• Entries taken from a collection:

....

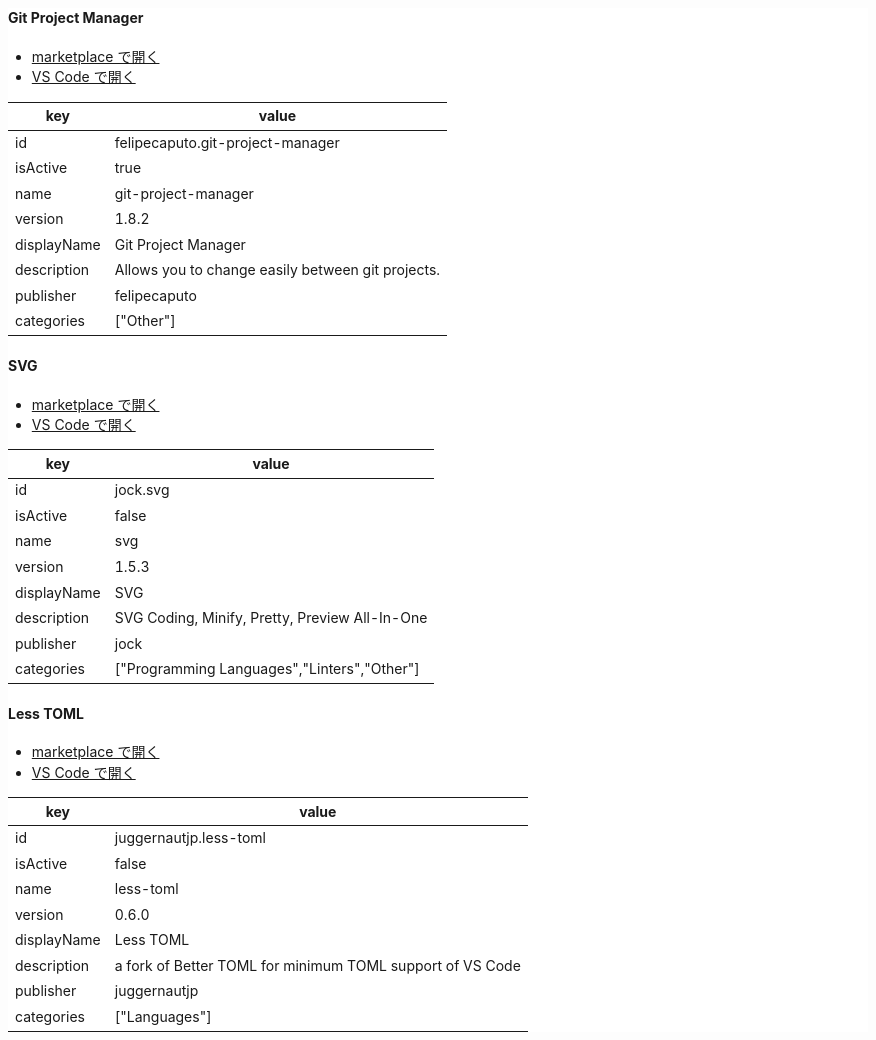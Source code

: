 #### Git Project Manager

- [marketplace で開く](https://marketplace.visualstudio.com/items?itemName=felipecaputo.git-project-manager)
- [VS Code で開く](vscode:extension/felipecaputo.git-project-manager)

| key | value |
|---|---|
| id | felipecaputo.git-project-manager |
| isActive | true |
| name | git-project-manager |
| version | 1.8.2 |
| displayName | Git Project Manager |
| description | Allows you to change easily between git projects. |
| publisher | felipecaputo |
| categories | ["Other"] |

#### SVG

- [marketplace で開く](https://marketplace.visualstudio.com/items?itemName=jock.svg)
- [VS Code で開く](vscode:extension/jock.svg)

| key | value |
|---|---|
| id | jock.svg |
| isActive | false |
| name | svg |
| version | 1.5.3 |
| displayName | SVG |
| description | SVG Coding, Minify, Pretty, Preview All-In-One |
| publisher | jock |
| categories | ["Programming Languages","Linters","Other"] |

#### Less TOML

- [marketplace で開く](https://marketplace.visualstudio.com/items?itemName=juggernautjp.less-toml)
- [VS Code で開く](vscode:extension/juggernautjp.less-toml)

| key | value |
|---|---|
| id | juggernautjp.less-toml |
| isActive | false |
| name | less-toml |
| version | 0.6.0 |
| displayName | Less TOML |
| description | a fork of Better TOML for minimum TOML support of VS Code |
| publisher | juggernautjp |
| categories | ["Languages"] |
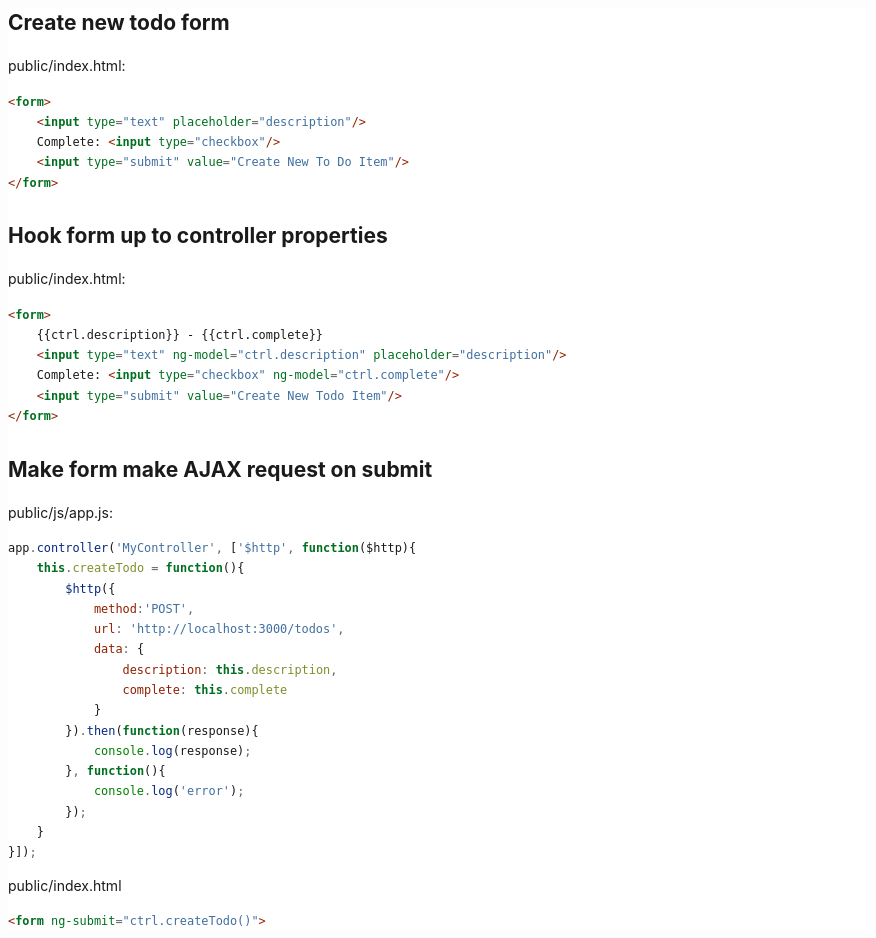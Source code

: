 ## Create new todo form

public/index.html:

```html
<form>
    <input type="text" placeholder="description"/>
    Complete: <input type="checkbox"/>
    <input type="submit" value="Create New To Do Item"/>
</form>
```

## Hook form up to controller properties

public/index.html:

```html
<form>
    {{ctrl.description}} - {{ctrl.complete}}
    <input type="text" ng-model="ctrl.description" placeholder="description"/>
    Complete: <input type="checkbox" ng-model="ctrl.complete"/>
    <input type="submit" value="Create New Todo Item"/>
</form>
```

## Make form make AJAX request on submit

public/js/app.js:

```javascript
app.controller('MyController', ['$http', function($http){
    this.createTodo = function(){
        $http({
            method:'POST',
            url: 'http://localhost:3000/todos',
            data: {
                description: this.description,
                complete: this.complete
            }
        }).then(function(response){
            console.log(response);
        }, function(){
            console.log('error');
        });
    }
}]);
```

public/index.html

```html
<form ng-submit="ctrl.createTodo()">
```
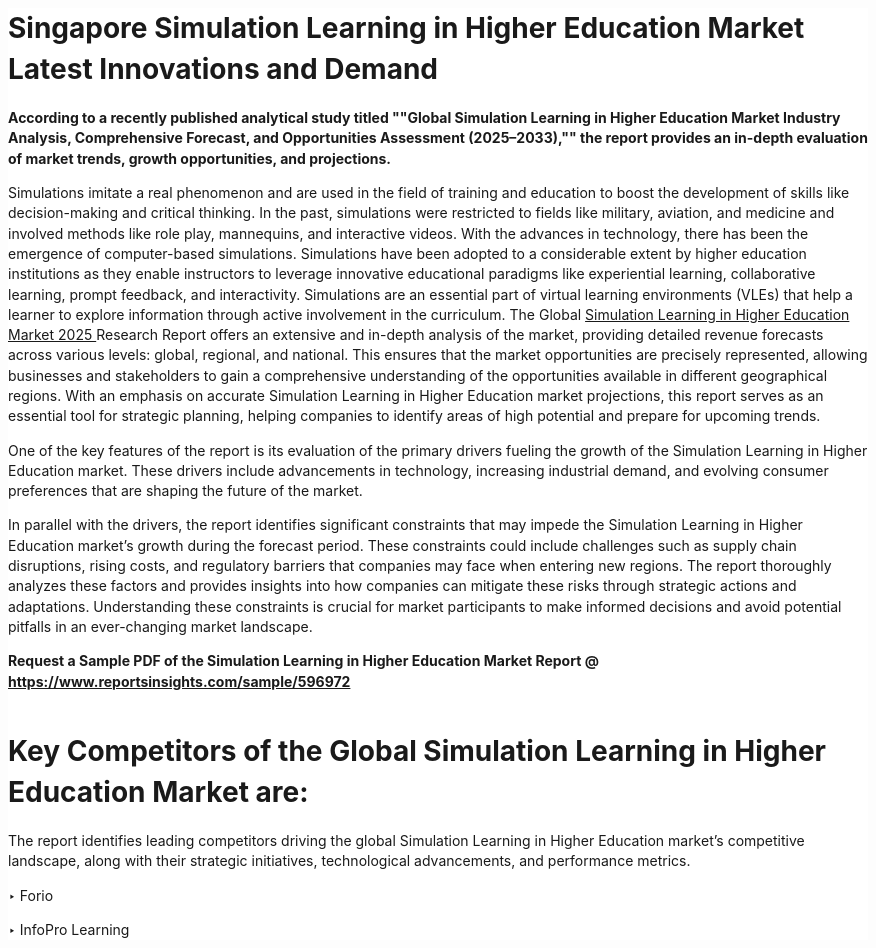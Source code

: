 # Singapore Simulation Learning in Higher Education Market Latest Innovations and Demand

<strong>According to a recently published analytical study titled ""Global Simulation Learning in Higher Education Market Industry Analysis, Comprehensive Forecast, and Opportunities Assessment (2025–2033),"" the report provides an in-depth evaluation of market trends, growth opportunities, and projections.</strong>

Simulations imitate a real phenomenon and are used in the field of training and education to boost the development of skills like decision-making and critical thinking. In the past, simulations were restricted to fields like military, aviation, and medicine and involved methods like role play, mannequins, and interactive videos. With the advances in technology, there has been the emergence of computer-based simulations. Simulations have been adopted to a considerable extent by higher education institutions as they enable instructors to leverage innovative educational paradigms like experiential learning, collaborative learning, prompt feedback, and interactivity. Simulations are an essential part of virtual learning environments (VLEs) that help a learner to explore information through active involvement in the curriculum. The Global <a href=https://www.reportsinsights.com/sample/596972>Simulation Learning in Higher Education Market 2025 </a> Research Report offers an extensive and in-depth analysis of the market, providing detailed revenue forecasts across various levels: global, regional, and national. This ensures that the market opportunities are precisely represented, allowing businesses and stakeholders to gain a comprehensive understanding of the opportunities available in different geographical regions. With an emphasis on accurate Simulation Learning in Higher Education market projections, this report serves as an essential tool for strategic planning, helping companies to identify areas of high potential and prepare for upcoming trends.

One of the key features of the report is its evaluation of the primary drivers fueling the growth of the Simulation Learning in Higher Education market. These drivers include advancements in technology, increasing industrial demand, and evolving consumer preferences that are shaping the future of the market. 

In parallel with the drivers, the report identifies significant constraints that may impede the Simulation Learning in Higher Education market’s growth during the forecast period. These constraints could include challenges such as supply chain disruptions, rising costs, and regulatory barriers that companies may face when entering new regions. The report thoroughly analyzes these factors and provides insights into how companies can mitigate these risks through strategic actions and adaptations. Understanding these constraints is crucial for market participants to make informed decisions and avoid potential pitfalls in an ever-changing market landscape.

<strong>Request a Sample PDF of the Simulation Learning in Higher Education Market Report </strong><strong>@<a href=https://www.reportsinsights.com/sample/596972> https://www.reportsinsights.com/sample/596972</a></strong></font>

# <strong>Key Competitors of the Global Simulation Learning in Higher Education Market are:</strong>

The report identifies leading competitors driving the global Simulation Learning in Higher Education market’s competitive landscape, along with their strategic initiatives, technological advancements, and performance metrics.

‣ Forio

‣ InfoPro Learning
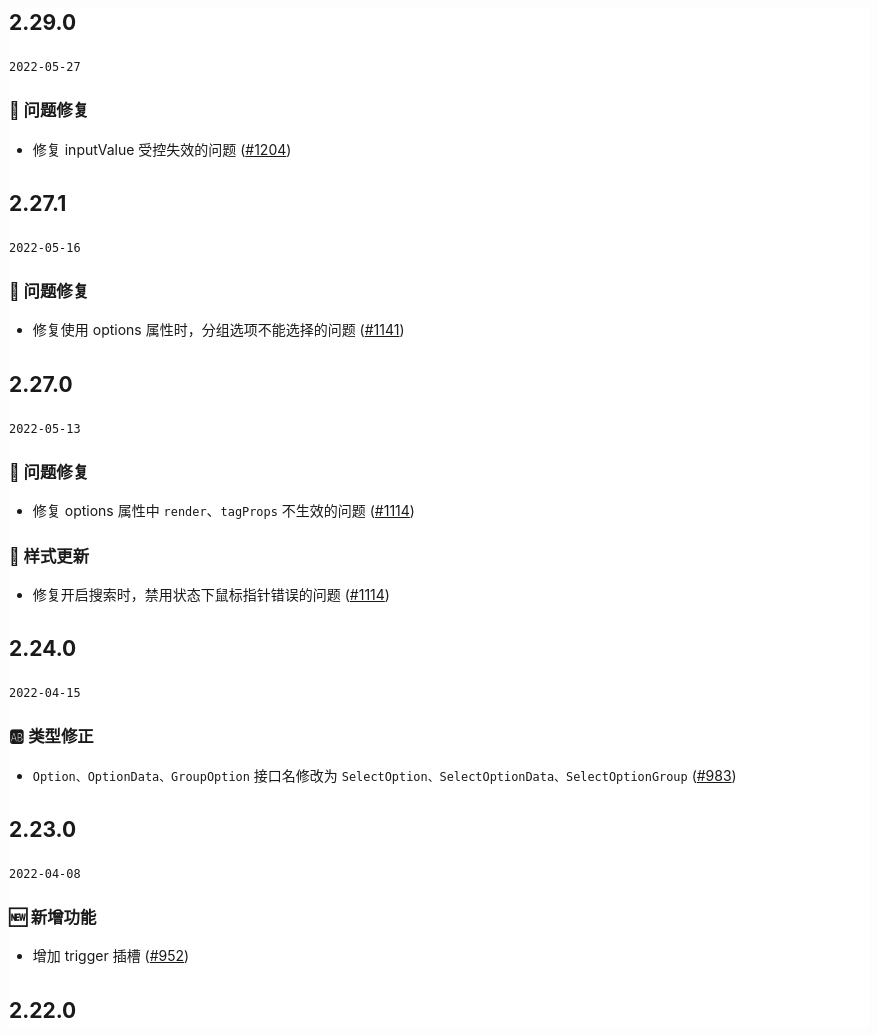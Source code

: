 
## 2.29.0

`2022-05-27`

### 🐛 问题修复

- 修复 inputValue 受控失效的问题 ([#1204](https://github.com/arco-design/arco-design-vue/pull/1204))


## 2.27.1

`2022-05-16`

### 🐛 问题修复

- 修复使用 options 属性时，分组选项不能选择的问题 ([#1141](https://github.com/arco-design/arco-design-vue/pull/1141))


## 2.27.0

`2022-05-13`

### 🐛 问题修复

- 修复 options 属性中 `render`、`tagProps` 不生效的问题 ([#1114](https://github.com/arco-design/arco-design-vue/pull/1114))

### 💅 样式更新

- 修复开启搜索时，禁用状态下鼠标指针错误的问题 ([#1114](https://github.com/arco-design/arco-design-vue/pull/1114))


## 2.24.0

`2022-04-15`

### 🆎 类型修正

- `Option、OptionData、GroupOption`  接口名修改为 `SelectOption、SelectOptionData、SelectOptionGroup` ([#983](https://github.com/arco-design/arco-design-vue/pull/983))


## 2.23.0

`2022-04-08`

### 🆕 新增功能

- 增加 trigger 插槽 ([#952](https://github.com/arco-design/arco-design-vue/pull/952))


## 2.22.0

....

• Description of the task:
Repeat exactly the lines from the first line of the records above through the line containing "publisher | felipecaputo |", both included. Leave out the pictures.

• The answer:
Source code

: #### Git Project Manager

- [marketplace で開く](https://marketplace.visualstudio.com/items?itemName=felipecaputo.git-project-manager)
- [VS Code で開く](vscode:extension/felipecaputo.git-project-manager)

| key | value |
|---|---|
| id | felipecaputo.git-project-manager |
| isActive | true |
| name | git-project-manager |
| version | 1.8.2 |
| displayName | Git Project Manager |
| description | Allows you to change easily between git projects. |
| publisher | felipecaputo |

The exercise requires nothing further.